In his foreword to a recent translation of parts of Garibaldi's memoirs, Tim Parks says of Garibaldi that he appreciated that "only complete singleness of mind could make anything happen... he sacrificed every other consideration for Italian unity". Parks clearly thinks this is a virtue in Garibaldi. I'm pretty sure it's not: as Parks acknowledges, what sacrificing every other consideration for Italian unity meant was not just sacrificing himself - and let's not forget that Garibaldi lived to see Italian unification - but "the lives of thousands upon thousands of others". Garibaldi's own view seems to have been that anyone who wasn't prepared to take ill-equipped and untrained young men off to fight guerilla campaigns in the firm belief that, despite the hostile attitude of the two nearest Great Powers, the sheer glory of being prepared to kill and be killed to be united under a tinpot monarchy would be enough to ensure victory. For example, when criticizing the behaviour of Cavour in allowing French interference during his attack on Naples in 1860, he says of some of his own followers who assisted Cavour that they were
swayed by the hypocritical, terrible pretext of necessity. The necessity of being cowards! The necessity of abasing oneself in the mud before some ephemeral image of power instead of heeding and understanding the vigorous, forceful, virile will of the people who wish to exist at any cost and are prepared to destroy these insect-eating icons and bury them back in the dung from which they sprang.

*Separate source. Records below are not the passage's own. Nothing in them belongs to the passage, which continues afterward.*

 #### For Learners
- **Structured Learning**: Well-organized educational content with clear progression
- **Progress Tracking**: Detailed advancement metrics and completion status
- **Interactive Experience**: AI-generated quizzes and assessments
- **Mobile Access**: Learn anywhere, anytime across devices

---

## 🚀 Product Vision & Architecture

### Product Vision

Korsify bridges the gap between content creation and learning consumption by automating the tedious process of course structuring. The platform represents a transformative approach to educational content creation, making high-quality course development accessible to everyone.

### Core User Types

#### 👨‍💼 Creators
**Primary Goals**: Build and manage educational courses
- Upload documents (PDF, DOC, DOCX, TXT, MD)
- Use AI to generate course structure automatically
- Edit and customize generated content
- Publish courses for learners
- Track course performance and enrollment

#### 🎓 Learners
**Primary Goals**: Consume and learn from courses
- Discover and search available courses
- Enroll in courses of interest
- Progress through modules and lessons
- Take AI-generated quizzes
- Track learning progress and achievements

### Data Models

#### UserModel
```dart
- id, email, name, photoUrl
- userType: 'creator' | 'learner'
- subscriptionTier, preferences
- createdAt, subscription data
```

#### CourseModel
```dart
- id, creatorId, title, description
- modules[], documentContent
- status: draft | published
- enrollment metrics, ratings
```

This is just batshit crazy. This is not, it's a gamble and maybe it won't come off, but that doesn't make it not worth trying; this is, because we want it enough, it will happen. Never mind the fact that the book is full of the refusal of peasants in what was still a predominantly rural society to assist Garibaldi's troops; never mind that if it was true that merely wanting it was enough to make it so, it'd be hard to explain how it hadn't happened yet, or indeed why it would be wrong to try and stop it happening; never mind the price that both sides pay for showing that you want it enough; Garibaldi has seen the virile will of the people, appointed himself its tribune, and thereby licensed himself to demand that all others yoke their will to his, to throw away their plans and commitments in the service of some greater glory. Parks ends his encomium to Garibaldi's ability to drive the campaign for Italian unification out of the murky shadows of high politics and out into bloody fields and mountainsides up and down the country with a discussion of Garibaldi's instructions for his funeral:
He wanted his body to be cremated in a red shirt. 'Plenty of wood for the pyre', is his last exhortation. The remark is emblematic of his personality. He consumed his whole life and the lives of thousands upon thousands of others in a conflagration that is still the most illuminating moment in modern Italian history. Very few of those warming their hands at the bonfire look well in the weird light it casts.

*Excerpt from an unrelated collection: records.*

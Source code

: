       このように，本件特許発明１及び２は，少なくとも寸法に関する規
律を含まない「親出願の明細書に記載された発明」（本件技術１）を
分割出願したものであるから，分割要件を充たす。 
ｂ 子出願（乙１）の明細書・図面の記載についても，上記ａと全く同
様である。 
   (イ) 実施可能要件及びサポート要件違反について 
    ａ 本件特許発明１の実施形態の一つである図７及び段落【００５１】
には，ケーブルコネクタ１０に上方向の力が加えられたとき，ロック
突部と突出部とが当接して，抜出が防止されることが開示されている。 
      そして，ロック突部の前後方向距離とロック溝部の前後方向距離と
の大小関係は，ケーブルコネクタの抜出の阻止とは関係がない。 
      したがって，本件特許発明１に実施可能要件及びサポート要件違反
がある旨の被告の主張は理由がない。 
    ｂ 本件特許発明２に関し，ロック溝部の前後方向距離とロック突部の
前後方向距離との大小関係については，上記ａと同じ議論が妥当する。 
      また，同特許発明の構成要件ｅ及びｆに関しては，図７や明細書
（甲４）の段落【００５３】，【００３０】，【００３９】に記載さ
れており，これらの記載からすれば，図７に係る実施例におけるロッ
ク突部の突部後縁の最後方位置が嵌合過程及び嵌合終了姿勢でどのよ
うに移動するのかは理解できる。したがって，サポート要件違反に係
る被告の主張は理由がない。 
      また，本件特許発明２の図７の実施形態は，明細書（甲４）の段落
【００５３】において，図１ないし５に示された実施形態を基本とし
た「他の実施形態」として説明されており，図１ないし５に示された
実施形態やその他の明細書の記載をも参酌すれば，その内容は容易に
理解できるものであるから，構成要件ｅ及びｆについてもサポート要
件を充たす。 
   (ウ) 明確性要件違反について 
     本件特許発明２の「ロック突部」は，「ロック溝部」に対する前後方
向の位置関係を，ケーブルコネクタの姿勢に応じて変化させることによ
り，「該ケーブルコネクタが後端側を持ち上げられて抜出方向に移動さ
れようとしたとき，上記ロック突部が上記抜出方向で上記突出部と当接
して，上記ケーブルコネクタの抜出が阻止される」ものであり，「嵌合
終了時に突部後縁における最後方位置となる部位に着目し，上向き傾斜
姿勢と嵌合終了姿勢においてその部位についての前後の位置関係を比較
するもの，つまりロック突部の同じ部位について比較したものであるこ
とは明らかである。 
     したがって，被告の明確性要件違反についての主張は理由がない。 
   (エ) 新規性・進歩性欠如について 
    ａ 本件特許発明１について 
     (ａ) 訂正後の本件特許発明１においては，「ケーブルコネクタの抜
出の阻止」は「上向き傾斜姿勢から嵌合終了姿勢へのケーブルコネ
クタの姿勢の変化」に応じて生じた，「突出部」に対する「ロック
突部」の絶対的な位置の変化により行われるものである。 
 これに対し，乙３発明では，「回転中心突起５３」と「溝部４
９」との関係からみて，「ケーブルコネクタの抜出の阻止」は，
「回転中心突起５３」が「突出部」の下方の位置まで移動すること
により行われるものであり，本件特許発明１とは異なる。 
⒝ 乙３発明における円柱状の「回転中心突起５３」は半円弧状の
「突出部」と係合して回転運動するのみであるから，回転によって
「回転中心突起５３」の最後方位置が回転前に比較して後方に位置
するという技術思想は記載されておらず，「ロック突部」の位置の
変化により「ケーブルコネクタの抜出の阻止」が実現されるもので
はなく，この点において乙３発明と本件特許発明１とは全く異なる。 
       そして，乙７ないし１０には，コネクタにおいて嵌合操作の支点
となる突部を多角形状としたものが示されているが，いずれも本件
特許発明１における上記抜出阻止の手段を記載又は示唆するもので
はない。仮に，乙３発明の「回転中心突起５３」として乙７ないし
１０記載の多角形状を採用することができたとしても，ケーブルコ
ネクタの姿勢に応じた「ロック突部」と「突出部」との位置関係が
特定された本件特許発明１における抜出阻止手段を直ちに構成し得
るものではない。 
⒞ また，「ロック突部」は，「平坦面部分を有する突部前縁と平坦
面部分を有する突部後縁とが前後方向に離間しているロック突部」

Perhaps those who outlived Garibaldi, who embody the tendencies that he struggled against - for the backroom deal rather than the barriacdes in the street, for compromise and often deceit and even betrayal rather than plain-speaking - are emblematic of the forces of reaction in Italian politics, as Parks clearly thinks. But they are not the forces of reaction because of their methods; they are the forces of reaction because of the use they put them to. This is what politics is like, and without it, as the corpses strewn over the Italian penisula in Garibaldi's crimson wake show, whatever glories we may be fortunate enough to find, they will be cold comfort when we're lying in the mud trying to hold our guts in.